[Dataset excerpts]
---------------

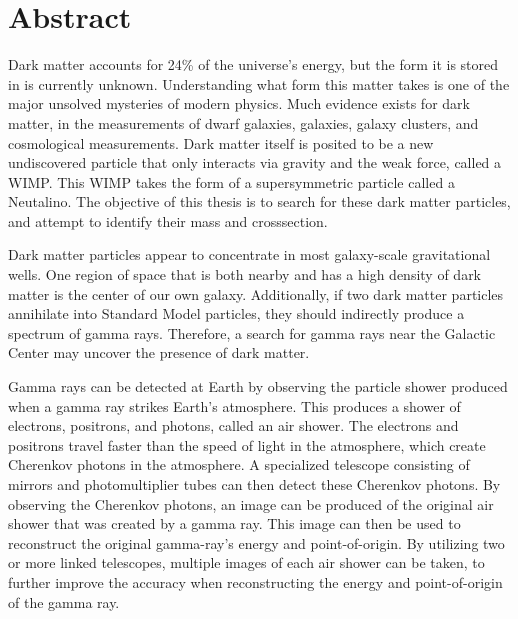\cleartooddpage[\thispagestyle{empty}]
\section*{Abstract}

Dark matter accounts for 24\% of the universe's energy, but the form it is stored in is currently unknown.
Understanding what form this matter takes is one of the major unsolved mysteries of modern physics.
Much evidence exists for dark matter, in the measurements of dwarf galaxies, galaxies, galaxy clusters, and cosmological measurements.
Dark matter itself is posited to be a new undiscovered particle that only interacts via gravity and the weak force, called a WIMP.
This WIMP takes the form of a supersymmetric particle called a Neutalino.
The objective of this thesis is to search for these dark matter particles, and attempt to identify their mass and crosssection.

Dark matter particles appear to concentrate in most galaxy-scale gravitational wells.
One region of space that is both nearby and has a high density of dark matter is the center of our own galaxy.
Additionally, if two dark matter particles annihilate into Standard Model particles, they should indirectly produce a spectrum of gamma rays.
Therefore, a search for gamma rays near the Galactic Center may uncover the presence of dark matter.

Gamma rays can be detected at Earth by observing the particle shower produced when a gamma ray strikes Earth's atmosphere.
This produces a shower of electrons, positrons, and photons, called an air shower.
The electrons and positrons travel faster than the speed of light in the atmosphere, which create Cherenkov photons in the atmosphere.
A specialized telescope consisting of mirrors and photomultiplier tubes can then detect these Cherenkov photons.
By observing the Cherenkov photons, an image can be produced of the original air shower that was created by a gamma ray.
This image can then be used to reconstruct the original gamma-ray's energy and point-of-origin.
By utilizing two or more linked telescopes, multiple images of each air shower can be taken, to further improve the accuracy when reconstructing the energy and point-of-origin of the gamma ray.

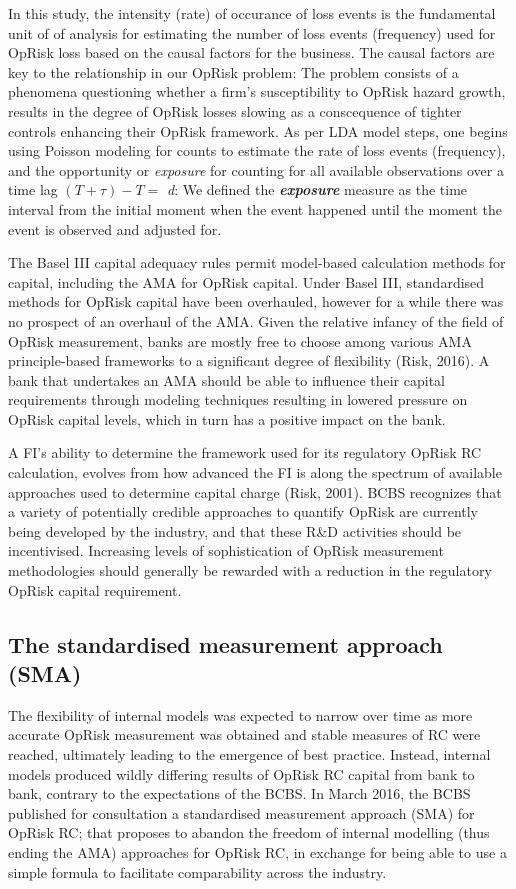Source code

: \documentclass{DissertateUSU}
\begin{document}
In this study, the intensity (rate) of occurance of loss events is the
fundamental unit of of analysis for estimating the number of loss events
(frequency) used for OpRisk loss based on the causal factors for the
business. The causal factors are key to the relationship in our OpRisk
problem: The problem consists of a phenomena questioning whether a
firm's susceptibility to OpRisk hazard growth, results in the degree of
OpRisk losses slowing as a conscequence of tighter controls enhancing
their OpRisk framework. As per LDA model steps, one begins using Poisson
modeling for counts to estimate the rate of loss events (frequency), and
the opportunity or \emph{exposure} for counting for all available
observations over a time lag \((T+\tau) - T =\) \emph{d}: We defined the
\emph{\textbf{exposure}} measure as the time interval from the initial
moment when the event happened until the moment the event is observed
and adjusted for.\medskip

The Basel III capital adequacy rules permit model-based calculation
methods for capital, including the AMA for OpRisk capital. Under Basel
III, standardised methods for OpRisk capital have been overhauled,
however for a while there was no prospect of an overhaul of the AMA.
Given the relative infancy of the field of OpRisk measurement, banks are
mostly free to choose among various AMA principle-based frameworks to a
significant degree of flexibility (Risk, 2016). A bank that undertakes
an AMA should be able to influence their capital requirements through
modeling techniques resulting in lowered pressure on OpRisk capital
levels, which in turn has a positive impact on the bank.\medskip

A FI's ability to determine the framework used for its regulatory OpRisk
RC calculation, evolves from how advanced the FI is along the spectrum
of available approaches used to determine capital charge (Risk, 2001).
BCBS recognizes that a variety of potentially credible approaches to
quantify OpRisk are currently being developed by the industry, and that
these R\&D activities should be incentivised. Increasing levels of
sophistication of OpRisk measurement methodologies should generally be
rewarded with a reduction in the regulatory OpRisk capital requirement.

\subsection{The standardised measurement approach (SMA)}

The flexibility of internal models was expected to narrow over time as
more accurate OpRisk measurement was obtained and stable measures of RC
were reached, ultimately leading to the emergence of best practice.
Instead, internal models produced wildly differing results of OpRisk RC
capital from bank to bank, contrary to the expectations of the BCBS. In
March 2016, the BCBS published for consultation a standardised
measurement approach (SMA) for OpRisk RC; that proposes to abandon the
freedom of internal modelling (thus ending the AMA) approaches for
OpRisk RC, in exchange for being able to use a simple formula to
facilitate comparability across the industry.\medskip
\end{document}
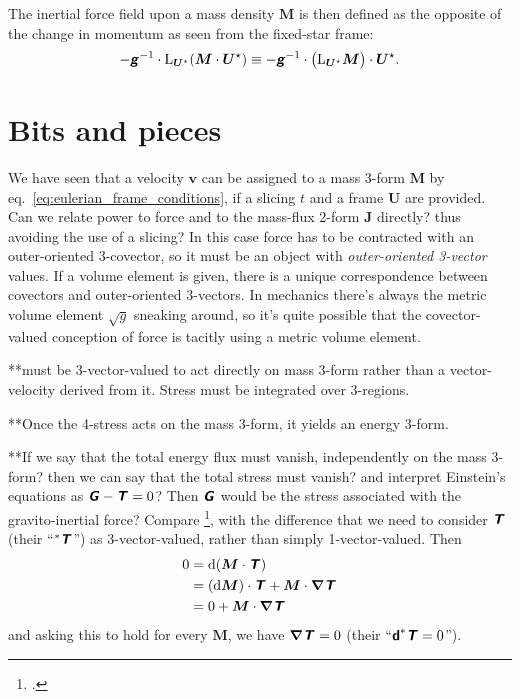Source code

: \documentclass[\ifafour a4paper,12pt,\else a5paper,10pt,\fi%
onecolumn,oneside,article,%
british%
]{memoir}
\theoremstyle{remark}
\theoremstyle{innote}
\newcommand*{\mathte}[1]{\textbf{\textit{\textsf{#1}}}}
\newcommand*{\citep}{\footcites}
\newcommand*{\di}{\mathrm{d}}%
\renewcommand*{\|}[1][]{\nonscript\,#1\vert\nonscript\;\mathopen{}}
\newcommand*{\chap}{ch.}%
\newcommand*{\eqn}{eq.}%
\newcommand*{\Li}{\mathrm{L}}
\newcommand*{\yrr}{M}
\newcommand*{\yr}{\bm{\yrr}}
\newcommand*{\yjj}{J}
\newcommand*{\yj}{\bm{\yjj}}
\newcommand*{\yGG}{G}
\newcommand*{\yG}{\mathte{\yGG}}
\newcommand*{\yTTf}{T}
\newcommand*{\yTf}{\mathte{\yTTf}}
\newcommand*{\yvvt}{v}
\newcommand*{\yvt}{\bm{\yvvt}}
\newcommand*{\yFF}{U}
\newcommand*{\yF}{\bm{\yFF}}
\newcommand*{\yFi}{\yF^{\mathord{\star}}}
\newcommand*{\ygg}{g}
\newcommand*{\yg}{\mathte{\ygg}}
\newcommand*{\ygv}{\sqrt{\ygg}}
\newcommand*{\yDi}{\bm{\nabla}}
\begin{document}
The inertial force field upon a mass density $\yr$ is then defined as the
opposite of the change in momentum as seen from the fixed-star frame:
\begin{equation}
  \label{eq:inertial_force_fixed-stars}
  -\yg^{-1} \cdot \Li_{\yFi}(\yr\cdot\yFi) \equiv
  -\yg^{-1} \cdot \bigl(\Li_{\yFi}\yr\bigr)\cdot\yFi.
\end{equation}

\section{Bits and pieces}
\label{sec:bits}




We have seen that a velocity $\yvt$ can be
assigned to a mass 3-form $\yr$ by
\eqn~\eqref{eq:eulerian_frame_conditions}, if a slicing $t$ and a frame
$\yF$ are provided. Can we relate power to force and to the mass-flux
2-form $\yj$ directly? thus avoiding the use of a slicing? In this case
force has to be contracted with an outer-oriented 3-covector, so it must be
an object with \emph{outer-oriented 3-vector} values. If a volume element
is given, there is a unique correspondence between covectors and
outer-oriented 3-vectors. In mechanics there's always the metric volume
element $\ygv$ sneaking around, so it's quite possible that the
covector-valued conception of force is tacitly using a metric volume
element.


**must be 3-vector-valued to act directly on mass 3-form rather than a
vector-velocity derived from it. Stress must be integrated over 3-regions.

**Once the 4-stress acts on the mass 3-form, it yields an energy 3-form.

**If we say that the total energy flux must vanish, independently on the
mass 3-form? then we can say that the total stress must vanish? and
interpret Einstein's equations as $\yG-\yTf = 0$? Then $\yG$ would be the
stress associated with the gravito-inertial force? Compare
\citep[\chap~15]{misneretal1970_r1973}, with the difference that we need to
consider $\yTf$ (their \enquote{$^*\yTf$}) as
3-vector-valued, rather than simply 1-vector-valued. Then
\begin{equation}
  \label{eq:why_4stress_zero}
  \begin{split}
    0 &=   \di(\yr \cdot \yTf) \\
    &= (\di\yr)\cdot\yTf + \yr \cdot \yDi\yTf \\
    &= 0 + \yr \cdot \yDi\yTf
  \end{split}
\end{equation}
and asking this to hold for every $\yr$, we have $\yDi\yTf = 0$ (their
\enquote{$\bm{\mathsf{d}}^*\yTf=0$}).
\end{document}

---------------

== Exercise goal ==
Copy out, word for word, the part of the entries above that begins at the line with "Much evidence exists" and ends at the line with "Dark matter itself", including both.

== Reply ==
Much evidence exists for dark matter, in the measurements of dwarf galaxies, galaxies, galaxy clusters, and cosmological measurements.
Dark matter itself is posited to be a new undiscovered particle that only interacts via gravity and the weak force, called a WIMP.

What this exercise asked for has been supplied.